*ACTIVITY*. Exactly the lines below from the one with "of order conditions?**" up to and including the one with "The variances of" make up the answer, with nothing else added.

*DATA*.

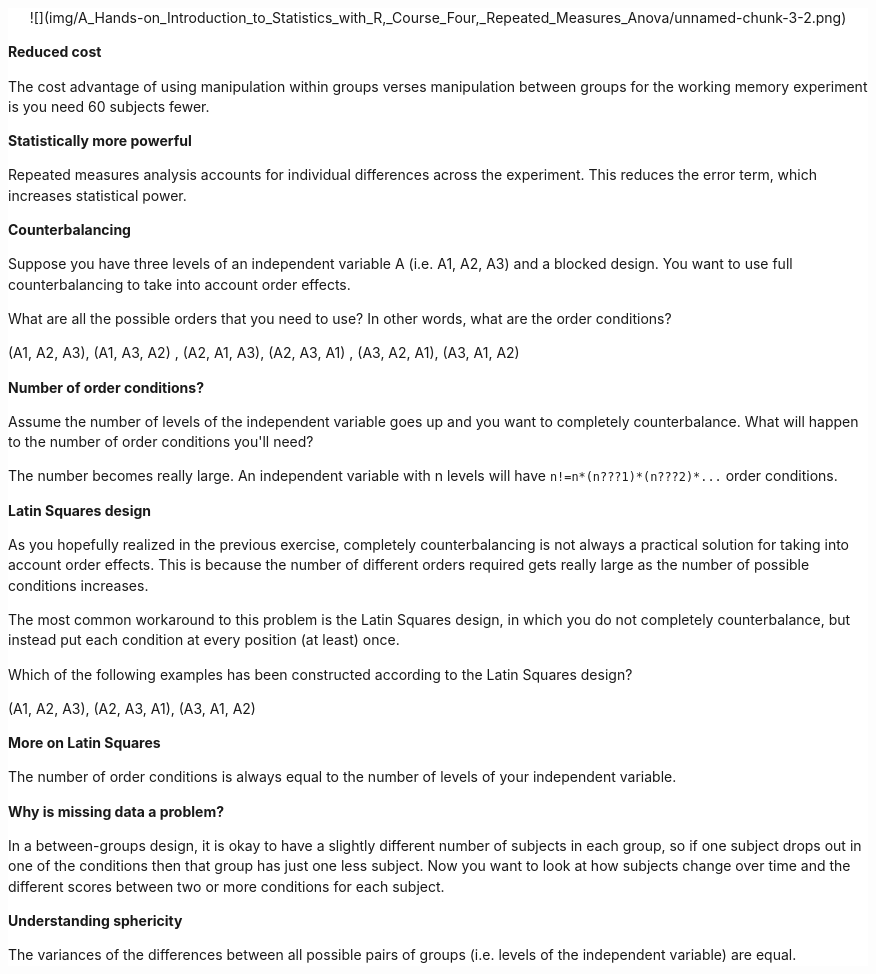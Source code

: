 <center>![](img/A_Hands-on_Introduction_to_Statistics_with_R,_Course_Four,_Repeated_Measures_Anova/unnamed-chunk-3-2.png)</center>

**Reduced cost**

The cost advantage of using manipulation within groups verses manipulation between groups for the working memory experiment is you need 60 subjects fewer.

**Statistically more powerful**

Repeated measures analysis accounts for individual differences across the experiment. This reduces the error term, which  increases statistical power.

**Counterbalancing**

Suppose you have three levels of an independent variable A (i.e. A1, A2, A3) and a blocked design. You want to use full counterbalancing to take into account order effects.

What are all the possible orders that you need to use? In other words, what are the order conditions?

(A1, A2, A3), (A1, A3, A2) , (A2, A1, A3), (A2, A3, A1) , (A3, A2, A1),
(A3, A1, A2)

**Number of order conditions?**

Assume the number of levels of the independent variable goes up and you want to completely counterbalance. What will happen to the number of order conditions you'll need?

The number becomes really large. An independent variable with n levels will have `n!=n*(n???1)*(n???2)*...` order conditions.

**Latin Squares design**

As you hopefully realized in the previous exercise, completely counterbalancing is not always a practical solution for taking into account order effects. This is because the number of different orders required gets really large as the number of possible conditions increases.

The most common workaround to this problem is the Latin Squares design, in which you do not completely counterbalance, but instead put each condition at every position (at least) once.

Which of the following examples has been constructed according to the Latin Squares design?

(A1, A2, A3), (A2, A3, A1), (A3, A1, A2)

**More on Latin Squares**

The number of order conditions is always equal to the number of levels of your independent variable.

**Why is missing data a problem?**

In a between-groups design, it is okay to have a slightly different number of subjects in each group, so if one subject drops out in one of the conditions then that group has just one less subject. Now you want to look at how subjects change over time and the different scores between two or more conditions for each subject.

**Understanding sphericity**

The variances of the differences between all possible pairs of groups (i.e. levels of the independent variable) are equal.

* * *

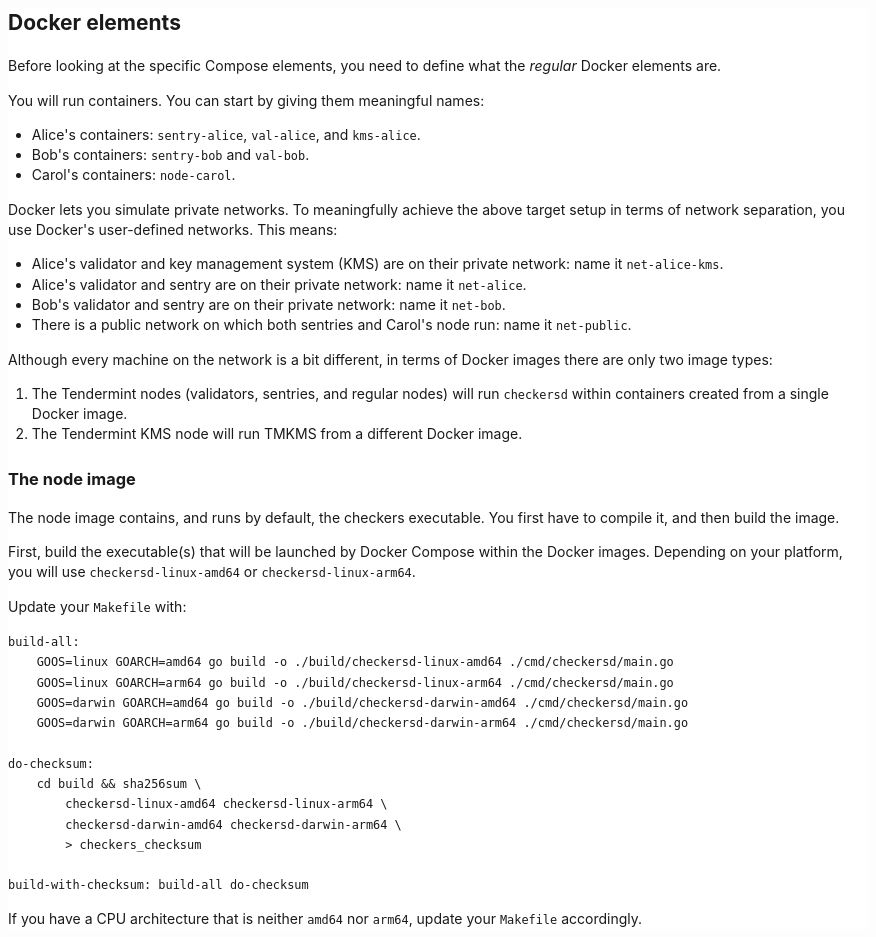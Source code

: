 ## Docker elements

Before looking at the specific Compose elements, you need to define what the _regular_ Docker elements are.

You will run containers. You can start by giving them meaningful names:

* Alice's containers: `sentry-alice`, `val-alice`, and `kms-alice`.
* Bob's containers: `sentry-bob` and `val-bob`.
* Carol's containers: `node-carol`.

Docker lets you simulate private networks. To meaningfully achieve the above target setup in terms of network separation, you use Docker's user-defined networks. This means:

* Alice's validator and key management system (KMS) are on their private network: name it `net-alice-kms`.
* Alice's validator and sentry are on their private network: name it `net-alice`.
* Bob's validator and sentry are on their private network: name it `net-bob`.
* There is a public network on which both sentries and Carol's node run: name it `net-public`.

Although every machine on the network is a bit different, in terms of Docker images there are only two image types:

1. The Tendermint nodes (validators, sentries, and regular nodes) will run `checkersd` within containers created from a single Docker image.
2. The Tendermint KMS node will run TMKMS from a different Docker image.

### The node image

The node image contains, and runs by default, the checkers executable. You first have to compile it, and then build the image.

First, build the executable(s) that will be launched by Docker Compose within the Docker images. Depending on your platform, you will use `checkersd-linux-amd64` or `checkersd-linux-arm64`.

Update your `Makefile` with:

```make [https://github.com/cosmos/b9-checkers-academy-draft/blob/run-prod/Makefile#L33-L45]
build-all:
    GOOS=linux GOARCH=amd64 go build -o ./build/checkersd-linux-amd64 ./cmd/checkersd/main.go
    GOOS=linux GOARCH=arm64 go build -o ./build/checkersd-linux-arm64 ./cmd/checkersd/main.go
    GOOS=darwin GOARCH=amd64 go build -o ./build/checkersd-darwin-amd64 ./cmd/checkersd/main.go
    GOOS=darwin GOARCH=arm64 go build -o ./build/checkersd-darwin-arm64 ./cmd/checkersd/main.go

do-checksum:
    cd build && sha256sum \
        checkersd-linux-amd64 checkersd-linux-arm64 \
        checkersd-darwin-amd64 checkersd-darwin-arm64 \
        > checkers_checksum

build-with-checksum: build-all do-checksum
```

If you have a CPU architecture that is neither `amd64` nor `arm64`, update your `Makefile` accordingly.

---

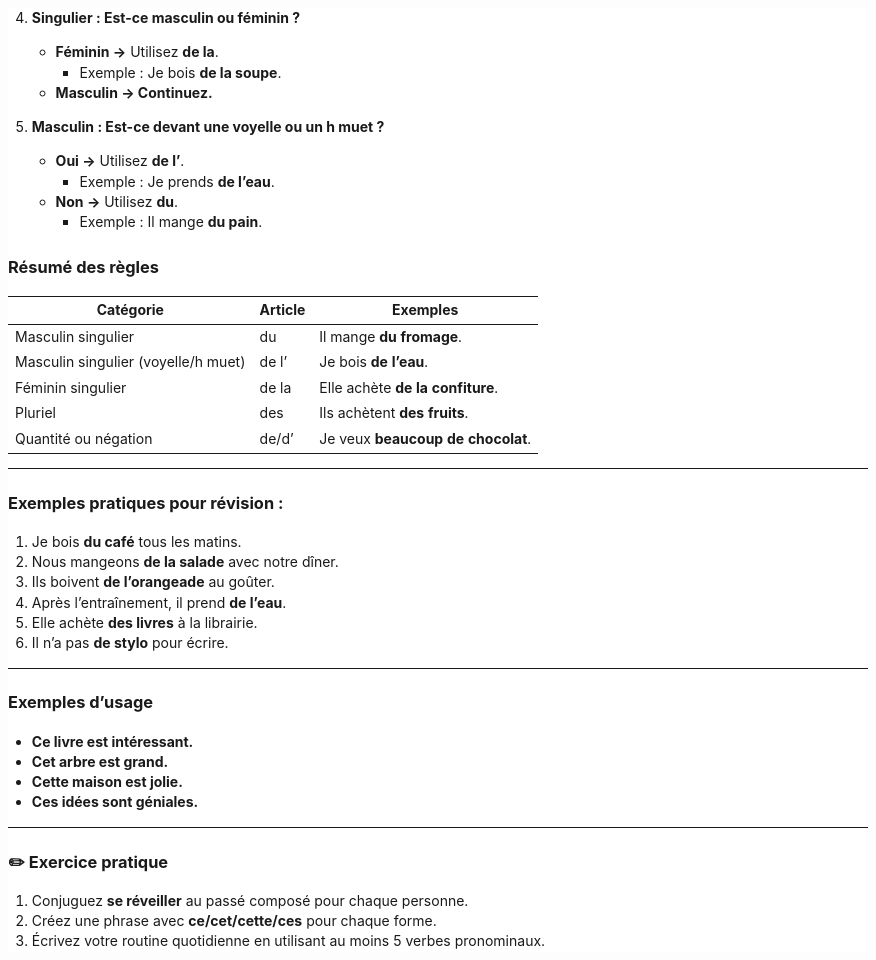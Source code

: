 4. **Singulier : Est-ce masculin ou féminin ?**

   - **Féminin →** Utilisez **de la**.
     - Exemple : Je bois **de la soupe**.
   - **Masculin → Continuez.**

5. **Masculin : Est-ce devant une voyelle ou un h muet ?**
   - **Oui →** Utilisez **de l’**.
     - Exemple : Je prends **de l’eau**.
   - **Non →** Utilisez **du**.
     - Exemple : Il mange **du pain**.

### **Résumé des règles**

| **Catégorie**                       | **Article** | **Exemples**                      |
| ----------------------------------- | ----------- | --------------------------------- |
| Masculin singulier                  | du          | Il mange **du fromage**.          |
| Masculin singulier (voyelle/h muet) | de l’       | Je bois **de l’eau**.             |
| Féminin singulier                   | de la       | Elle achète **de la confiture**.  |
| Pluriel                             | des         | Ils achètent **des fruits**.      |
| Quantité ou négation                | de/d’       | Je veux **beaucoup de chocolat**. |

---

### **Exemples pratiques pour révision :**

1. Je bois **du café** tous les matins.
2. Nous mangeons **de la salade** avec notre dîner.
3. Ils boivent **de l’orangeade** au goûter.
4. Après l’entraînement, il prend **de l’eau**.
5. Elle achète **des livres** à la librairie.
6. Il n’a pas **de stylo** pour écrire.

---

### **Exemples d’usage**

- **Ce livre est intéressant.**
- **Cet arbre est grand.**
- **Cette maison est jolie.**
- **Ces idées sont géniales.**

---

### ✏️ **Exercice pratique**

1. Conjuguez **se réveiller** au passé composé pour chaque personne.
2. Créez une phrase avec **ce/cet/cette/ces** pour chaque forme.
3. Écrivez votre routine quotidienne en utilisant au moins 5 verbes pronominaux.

*SOLUTION FOR THIS PROBLEM*.
**Number of order conditions?**

Assume the number of levels of the independent variable goes up and you want to completely counterbalance. What will happen to the number of order conditions you'll need?

The number becomes really large. An independent variable with n levels will have `n!=n*(n???1)*(n???2)*...` order conditions.

**Latin Squares design**

As you hopefully realized in the previous exercise, completely counterbalancing is not always a practical solution for taking into account order effects. This is because the number of different orders required gets really large as the number of possible conditions increases.

The most common workaround to this problem is the Latin Squares design, in which you do not completely counterbalance, but instead put each condition at every position (at least) once.

Which of the following examples has been constructed according to the Latin Squares design?

(A1, A2, A3), (A2, A3, A1), (A3, A1, A2)

**More on Latin Squares**

The number of order conditions is always equal to the number of levels of your independent variable.

**Why is missing data a problem?**

In a between-groups design, it is okay to have a slightly different number of subjects in each group, so if one subject drops out in one of the conditions then that group has just one less subject. Now you want to look at how subjects change over time and the different scores between two or more conditions for each subject.

**Understanding sphericity**

The variances of the differences between all possible pairs of groups (i.e. levels of the independent variable) are equal.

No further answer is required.